Hz. Ömer (r.a.): Adaletle Yürüyen İman
“Ey iman edenler! Allah için adaleti ayakta tutun.” [7] Bu ayet, Hz. Ömer’in ömrüne bir başlık gibidir. Minberde halka döndü:
— “Eğer yanlış yaparsam ne yaparsınız?”
İçeriden bir ses, hiç eğip bükmeden cevap verdi:
— “Seni bu kılıçla doğrulturuz.”
Hz. Ömer’in gözleri doldu:
— “Rabbime hamdolsun; eğrilirsem beni doğrultacak bir ümmete sahibim.” [8][9]
Onun devrinde, bir köylünün halifeyi mahkemeye çağırabildiği, yargıcın huzurunda herkesin eşitlendiği sahneler sıradanlaşmıştı. Adalet, devletin süsü değil, omurgasıydı; iman ise o omurgaya ruh veren nefesti.
Hz. Osman (r.a.): Hayânın İnceliği, Kur’an’a Vefa
Resûlullah (s.a.v.) buyurur: “Melekler bile Osman’dan haya eder.” [10] Bu söz, onun tertemiz dünyasını, mahviyetini ve inceliğini anlatır. Hilafet yıllarında Kur’an nüshalarının çoğaltılıp beldelere gönderilmesi, ümmetin ortak dilini ve birliğini koruyan büyük bir hizmet oldu. [11]
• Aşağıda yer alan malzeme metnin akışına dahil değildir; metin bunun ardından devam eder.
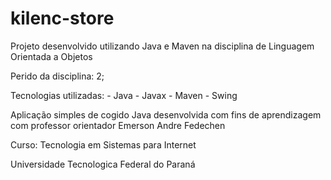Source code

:# kilenc-store
Projeto desenvolvido utilizando Java e Maven na disciplina de Linguagem Orientada a Objetos

Perido da disciplina: 2;

Tecnologias utilizadas:
    - Java
    - Javax
    - Maven
    - Swing


Aplicação simples de cogido Java desenvolvida com fins de aprendizagem com professor orientador Emerson Andre Fedechen

Curso: Tecnologia em Sistemas para Internet

Universidade Tecnologica Federal do Paraná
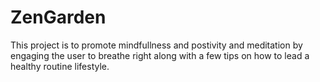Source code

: # ZenGarden
This project is to promote mindfullness and postivity and meditation by engaging the user to breathe right along with a few tips on how to lead a healthy routine lifestyle.
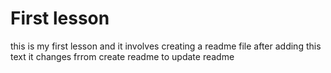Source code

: # First lesson


this is my first lesson and it involves creating a readme file
after adding this text it changes frrom create readme to update readme
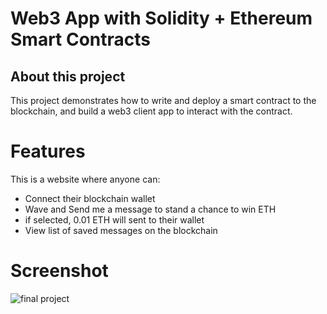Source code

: 
# Web3 App with Solidity + Ethereum Smart Contracts

## About this project
This project demonstrates how to write and deploy a smart contract to the blockchain, and build a web3 client app to interact with the contract.

# Features
This is a website where anyone can:
- Connect their blockchain wallet
- Wave and Send me a message to stand a chance to win ETH
- if selected, 0.01 ETH will sent to their wallet
- View list of saved messages on the blockchain

# Screenshot
![final project](https://user-images.githubusercontent.com/38965315/138469087-21d2918b-998d-4f1c-8fb6-30f8e9bb44e7.PNG)
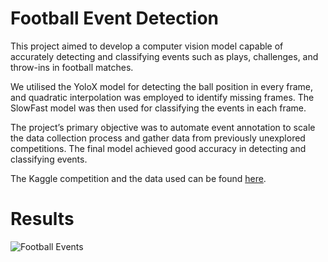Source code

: # Football Event Detection

This project aimed to develop a computer vision model capable of accurately detecting and classifying events such as plays, challenges, and throw-ins in football matches. 

We utilised the YoloX model for detecting the ball position in every frame, and quadratic interpolation was employed to identify missing frames. The SlowFast model was then used for classifying the events in each frame. 

The project’s primary objective was to automate event annotation to scale the data collection process and gather data from previously unexplored competitions. The final model achieved good accuracy in detecting and classifying events. 

The Kaggle competition and the data used can be found [here](https://www.kaggle.com/competitions/dfl-bundesliga-data-shootout/overview).

# Results
![Football Events](https://github.com/felixboelter/football-event-detection/blob/main/data/event_output_gifs/538438_0_event.gif)


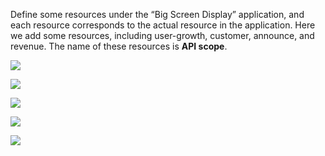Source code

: <IntegrationDetailCard title="Define Resource Permissions">

Define some resources under the “Big Screen Display” application, and each resource corresponds to the actual resource in the application. Here we add some resources, including user-growth, customer, announce, and revenue. The name of these resources is **API scope**.

![](~@imagesEnUs/guides/authorization/create-resource-display-screen.png)

![](~@imagesEnUs/guides/authorization/create-resource-display-screen-2.png)

![](~@imagesEnUs/guides/authorization/create-resource-display-screen-3.png)

![](~@imagesEnUs/guides/authorization/create-resource-display-screen-4.png)

![](~@imagesEnUs/guides/authorization/create-resource-display-screen-5.png)

</IntegrationDetailCard>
Hayâ, toplumun edebini; Kur’an’a vefa da o edebin yolunu belirledi. Hz. Osman’ın şehadeti, fitnenin tadını anlatan acı bir çizgi çekse de, geride bıraktığı mushaf mirası bugün hâlâ evlerimizde nefes alıp veriyor.
Hz. Ali (r.a.): İlimle Aydınlanan Cesaret
“Ben ilmin şehriyim, Ali kapısıdır.” rivayeti, Hz. Ali’nin ilmî mevkiini anlatmak için asırlardır dilimizdedir. [12] Onun cesareti, Bedir’den Hendek’e kadar meydanlarda; hikmeti ise Nehcü’l-Belâğa’daki sözlerde görünür. [13]
Kılıç sallarken adaletten sapmayan, hüküm verirken nefse pay bırakmayan bir gönül terbiyesi… Hz. Ali bize şunu öğretir: Hakikati savunmak yalnız kılıçla değil, ilimle ve basiretle olur; cesaretin kıymeti, adaletle yürüdüğünde artar.
Hz. Hasan (r.a.): Birlik İçin Dünya’dan Geçebilen Yürek
“Hasan ve Hüseyin, cennet gençlerinin efendisidir.” [14] Hz. Hasan’ın altı ay süren hilafetini, ümmetin kanı akmasın diye Muâviye’ye bırakması, güçten değil hırstan vazgeçmenin dersidir. O gün “Yevmu’l-Cemâa / Birlik Günü” diye anıldı. [15]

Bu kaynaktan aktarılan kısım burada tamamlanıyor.